Pupil diameter and microsaccade rate are variables that have been separately employed in hundreds of investigations into psychological phenomena that are partially similar. However, both dependent variables are hardly conjointly investigated for several psychological factors; a gap in existing research that we aim to close. Besides this methodological contribution, we deepen the fundamental understanding of binary decision making and investigate the robustness of the effects of choice on pupil diameter in the presence of strong interfering variables. By combining these two ideas, application scenarios for pupil diameter and microsaccade rate in human-computer interaction could emerge, e.g. prediction of user intention27.
Participants had to either select or reject letters during fixating a central square (Fig. 1). During a trial, participants had to firstly fixate an outer square and then saccade to the center. Upon fixation of the central square, a letter appeared. The letter either matched (=target) or mismatched (=distractor) the next letter in the word to be written and presented above. This operationalization for choice carries the advantage of physically identical stimulus material that only differs in the assigned meaning. In half of the trials, the screen abruptly turned dark while saccading to the central square. At the same time, for half of trials, a tone either prompted participants to press (=Go) or not to press a key (=NoGo) to indicate whether the presented letter was correct or not. Trials were presented in random order, distractors and targets were equally likely to appear.

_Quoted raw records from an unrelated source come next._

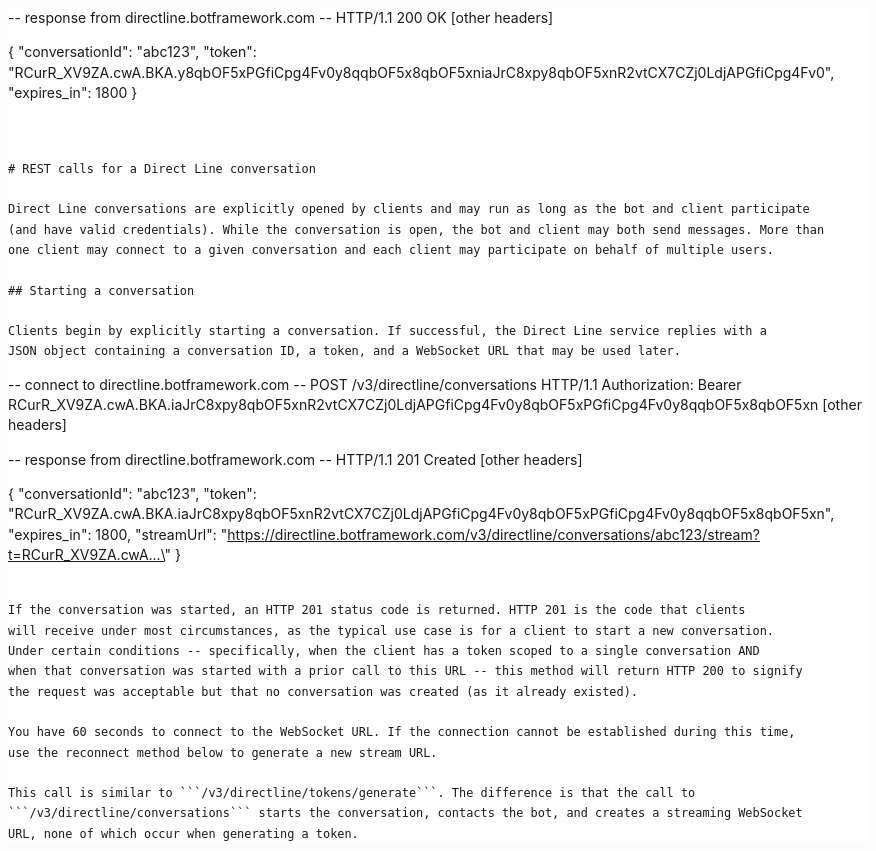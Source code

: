 -- response from directline.botframework.com --
HTTP/1.1 200 OK
[other headers]

{
  \"conversationId\": \"abc123\",
  \"token\": \"RCurR_XV9ZA.cwA.BKA.y8qbOF5xPGfiCpg4Fv0y8qqbOF5x8qbOF5xniaJrC8xpy8qbOF5xnR2vtCX7CZj0LdjAPGfiCpg4Fv0\",
  \"expires_in\": 1800
}
```
 

# REST calls for a Direct Line conversation

Direct Line conversations are explicitly opened by clients and may run as long as the bot and client participate
(and have valid credentials). While the conversation is open, the bot and client may both send messages. More than
one client may connect to a given conversation and each client may participate on behalf of multiple users.

## Starting a conversation

Clients begin by explicitly starting a conversation. If successful, the Direct Line service replies with a
JSON object containing a conversation ID, a token, and a WebSocket URL that may be used later.

```
-- connect to directline.botframework.com --
POST /v3/directline/conversations HTTP/1.1
Authorization: Bearer RCurR_XV9ZA.cwA.BKA.iaJrC8xpy8qbOF5xnR2vtCX7CZj0LdjAPGfiCpg4Fv0y8qbOF5xPGfiCpg4Fv0y8qqbOF5x8qbOF5xn
[other headers]

-- response from directline.botframework.com --
HTTP/1.1 201 Created
[other headers]

{
  \"conversationId\": \"abc123\",
  \"token\": \"RCurR_XV9ZA.cwA.BKA.iaJrC8xpy8qbOF5xnR2vtCX7CZj0LdjAPGfiCpg4Fv0y8qbOF5xPGfiCpg4Fv0y8qqbOF5x8qbOF5xn\",
  \"expires_in\": 1800,
  \"streamUrl\": \"https://directline.botframework.com/v3/directline/conversations/abc123/stream?t=RCurR_XV9ZA.cwA...\"
}
```

If the conversation was started, an HTTP 201 status code is returned. HTTP 201 is the code that clients
will receive under most circumstances, as the typical use case is for a client to start a new conversation.
Under certain conditions -- specifically, when the client has a token scoped to a single conversation AND
when that conversation was started with a prior call to this URL -- this method will return HTTP 200 to signify
the request was acceptable but that no conversation was created (as it already existed).

You have 60 seconds to connect to the WebSocket URL. If the connection cannot be established during this time,
use the reconnect method below to generate a new stream URL.

This call is similar to ```/v3/directline/tokens/generate```. The difference is that the call to
```/v3/directline/conversations``` starts the conversation, contacts the bot, and creates a streaming WebSocket
URL, none of which occur when generating a token.
```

Pupil diameter reacts to many variables, but robustly reveals decision formation and choice
Pupil data were blink-filtered and subsequently baseline-corrected. Individual trials were averaged to condition-average signal courses within subjects. Differences in signal courses between conditions were calculated for each subject. These curves were then aggregated to grand mean dynamics. Confidence intervals were calculated over these grand mean dynamics for each data point (functional confidence intervals) to a False-Discovery Rate (FDR) corrected α = 0.05. For differences between conditions, a statistically significant effect is indicated whenever zero is not contained in the confidence interval. As Fig. 2A shows, there was an expected strong influence of the investigated factors (constant/reduced brightness, with/without key press). However, the direction of the incoming saccade did not lead to significantly different pupil courses, apart from the saccade going downwards. Still, this might be convoluted due to the target-word that has been written above (Fig. 1). In Fig. 2B, the average pupil dilation following letter fixation is displayed for target and distractor conditions in Go- and NoGo-trials, as well as in the two background brightness conditions respectively. It is discernible that target letters led to a descriptively larger pupil dilation compared to distractor letters in all corresponding configurations of brightness and key press. This difference is illustrated for all four conditions respectively (Fig. 2C NoGo, constant brightness, Fig. 2D Go, constant brightness, Fig. 2E, NoGo, reduced brightness, Fig. 2F Go, reduced brightness). In all conditions, functional confidence intervals revealed a significantly larger pupil dilation for targets than for distractors, albeit for slightly varying durations and magnitudes. This descriptive pattern was found for most, but not all subjects (Supplementary Fig. S1). While the presence of a tone led to a significantly larger pupil than no tone for about 300 ms, no interaction with choice could be observed (Supplementary Fig. S2).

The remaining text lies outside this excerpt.